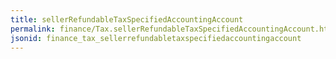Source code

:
 ```yaml
---
title: sellerRefundableTaxSpecifiedAccountingAccount
permalink: finance/Tax.sellerRefundableTaxSpecifiedAccountingAccount.html
jsonid: finance_tax_sellerrefundabletaxspecifiedaccountingaccount
---
```

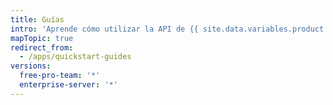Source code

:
 ```yaml
---
title: Guías
intro: 'Aprende cómo utilizar la API de {{ site.data.variables.product.prodname_dotcom }} con tu app, integración continua, y cómo compilar con las apps.'
mapTopic: true
redirect_from:
  - /apps/quickstart-guides
versions:
  free-pro-team: '*'
  enterprise-server: '*'
---
```


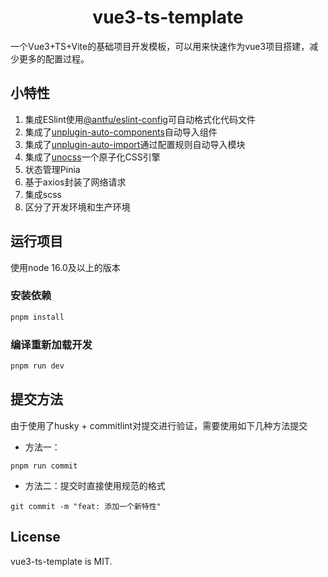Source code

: <h1 align="center">vue3-ts-template</h1>

一个Vue3+TS+Vite的基础项目开发模板，可以用来快速作为vue3项目搭建，减少更多的配置过程。

## 小特性

1. 集成ESlint使用[@antfu/eslint-config](https://github.com/antfu/eslint-config)可自动格式化代码文件
2. 集成了[unplugin-auto-components](https://github.com/unplugin/unplugin-vue-components)自动导入组件
3. 集成了[unplugin-auto-import](https://github.com/unplugin/unplugin-auto-import)通过配置规则自动导入模块
4. 集成了[unocss](https://github.com/unocss/unocss)一个原子化CSS引擎
5. 状态管理Pinia
6. 基于axios封装了网络请求
7. 集成scss
8. 区分了开发环境和生产环境

## 运行项目

使用node 16.0及以上的版本

### 安装依赖

```sh
pnpm install
```

### 编译重新加载开发

```sh
pnpm run dev
```
## 提交方法
由于使用了husky + commitlint对提交进行验证，需要使用如下几种方法提交

* 方法一：
```shell
pnpm run commit
```

* 方法二：提交时直接使用规范的格式
```shell
git commit -m "feat: 添加一个新特性"
```

## License

vue3-ts-template is MIT.
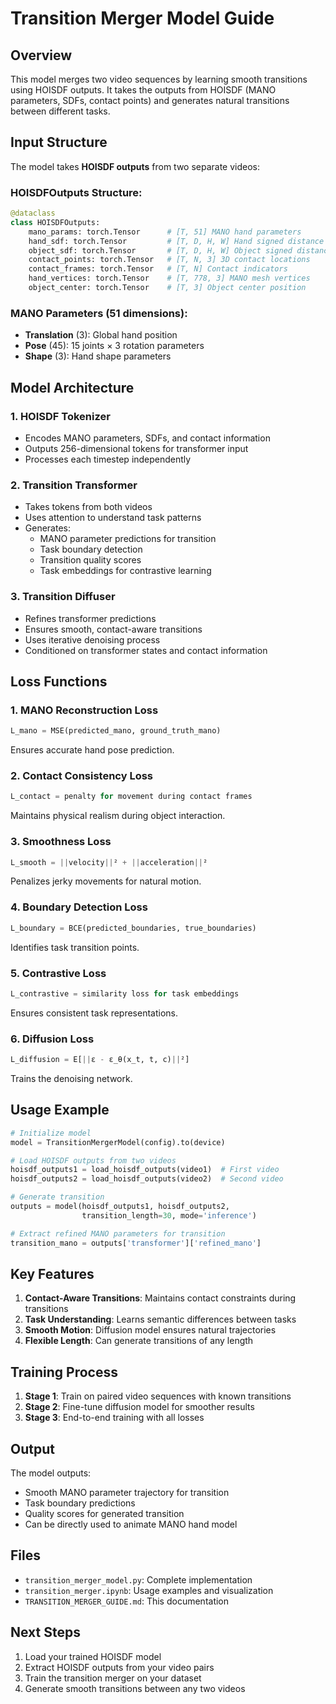 # Transition Merger Model Guide

## Overview

This model merges two video sequences by learning smooth transitions using HOISDF outputs. It takes the outputs from HOISDF (MANO parameters, SDFs, contact points) and generates natural transitions between different tasks.

## Input Structure

The model takes **HOISDF outputs** from two separate videos:

### HOISDFOutputs Structure:
```python
@dataclass
class HOISDFOutputs:
    mano_params: torch.Tensor      # [T, 51] MANO hand parameters
    hand_sdf: torch.Tensor         # [T, D, H, W] Hand signed distance field
    object_sdf: torch.Tensor       # [T, D, H, W] Object signed distance field
    contact_points: torch.Tensor   # [T, N, 3] 3D contact locations
    contact_frames: torch.Tensor   # [T, N] Contact indicators
    hand_vertices: torch.Tensor    # [T, 778, 3] MANO mesh vertices
    object_center: torch.Tensor    # [T, 3] Object center position
```

### MANO Parameters (51 dimensions):
- **Translation** (3): Global hand position
- **Pose** (45): 15 joints × 3 rotation parameters
- **Shape** (3): Hand shape parameters

## Model Architecture

### 1. HOISDF Tokenizer
- Encodes MANO parameters, SDFs, and contact information
- Outputs 256-dimensional tokens for transformer input
- Processes each timestep independently

### 2. Transition Transformer
- Takes tokens from both videos
- Uses attention to understand task patterns
- Generates:
  - MANO parameter predictions for transition
  - Task boundary detection
  - Transition quality scores
  - Task embeddings for contrastive learning

### 3. Transition Diffuser
- Refines transformer predictions
- Ensures smooth, contact-aware transitions
- Uses iterative denoising process
- Conditioned on transformer states and contact information

## Loss Functions

### 1. MANO Reconstruction Loss
```python
L_mano = MSE(predicted_mano, ground_truth_mano)
```
Ensures accurate hand pose prediction.

### 2. Contact Consistency Loss
```python
L_contact = penalty for movement during contact frames
```
Maintains physical realism during object interaction.

### 3. Smoothness Loss
```python
L_smooth = ||velocity||² + ||acceleration||²
```
Penalizes jerky movements for natural motion.

### 4. Boundary Detection Loss
```python
L_boundary = BCE(predicted_boundaries, true_boundaries)
```
Identifies task transition points.

### 5. Contrastive Loss
```python
L_contrastive = similarity loss for task embeddings
```
Ensures consistent task representations.

### 6. Diffusion Loss
```python
L_diffusion = E[||ε - ε_θ(x_t, t, c)||²]
```
Trains the denoising network.

## Usage Example

```python
# Initialize model
model = TransitionMergerModel(config).to(device)

# Load HOISDF outputs from two videos
hoisdf_outputs1 = load_hoisdf_outputs(video1)  # First video
hoisdf_outputs2 = load_hoisdf_outputs(video2)  # Second video

# Generate transition
outputs = model(hoisdf_outputs1, hoisdf_outputs2, 
                transition_length=30, mode='inference')

# Extract refined MANO parameters for transition
transition_mano = outputs['transformer']['refined_mano']
```

## Key Features

1. **Contact-Aware Transitions**: Maintains contact constraints during transitions
2. **Task Understanding**: Learns semantic differences between tasks
3. **Smooth Motion**: Diffusion model ensures natural trajectories
4. **Flexible Length**: Can generate transitions of any length

## Training Process

1. **Stage 1**: Train on paired video sequences with known transitions
2. **Stage 2**: Fine-tune diffusion model for smoother results
3. **Stage 3**: End-to-end training with all losses

## Output

The model outputs:
- Smooth MANO parameter trajectory for transition
- Task boundary predictions
- Quality scores for generated transition
- Can be directly used to animate MANO hand model

## Files

- `transition_merger_model.py`: Complete implementation
- `transition_merger.ipynb`: Usage examples and visualization
- `TRANSITION_MERGER_GUIDE.md`: This documentation

## Next Steps

1. Load your trained HOISDF model
2. Extract HOISDF outputs from your video pairs
3. Train the transition merger on your dataset
4. Generate smooth transitions between any two videos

> [What to produce]: When you reach the line containing "## Overview" in the data above, start copying exactly, and stop after the line containing "### MANO Parameters".

> [Exercise solution]:
## Overview

This model merges two video sequences by learning smooth transitions using HOISDF outputs. It takes the outputs from HOISDF (MANO parameters, SDFs, contact points) and generates natural transitions between different tasks.

## Input Structure

The model takes **HOISDF outputs** from two separate videos:

### HOISDFOutputs Structure:
```python
@dataclass
class HOISDFOutputs:
    mano_params: torch.Tensor      # [T, 51] MANO hand parameters
    hand_sdf: torch.Tensor         # [T, D, H, W] Hand signed distance field
    object_sdf: torch.Tensor       # [T, D, H, W] Object signed distance field
    contact_points: torch.Tensor   # [T, N, 3] 3D contact locations
    contact_frames: torch.Tensor   # [T, N] Contact indicators
    hand_vertices: torch.Tensor    # [T, 778, 3] MANO mesh vertices
    object_center: torch.Tensor    # [T, 3] Object center position
```

### MANO Parameters (51 dimensions):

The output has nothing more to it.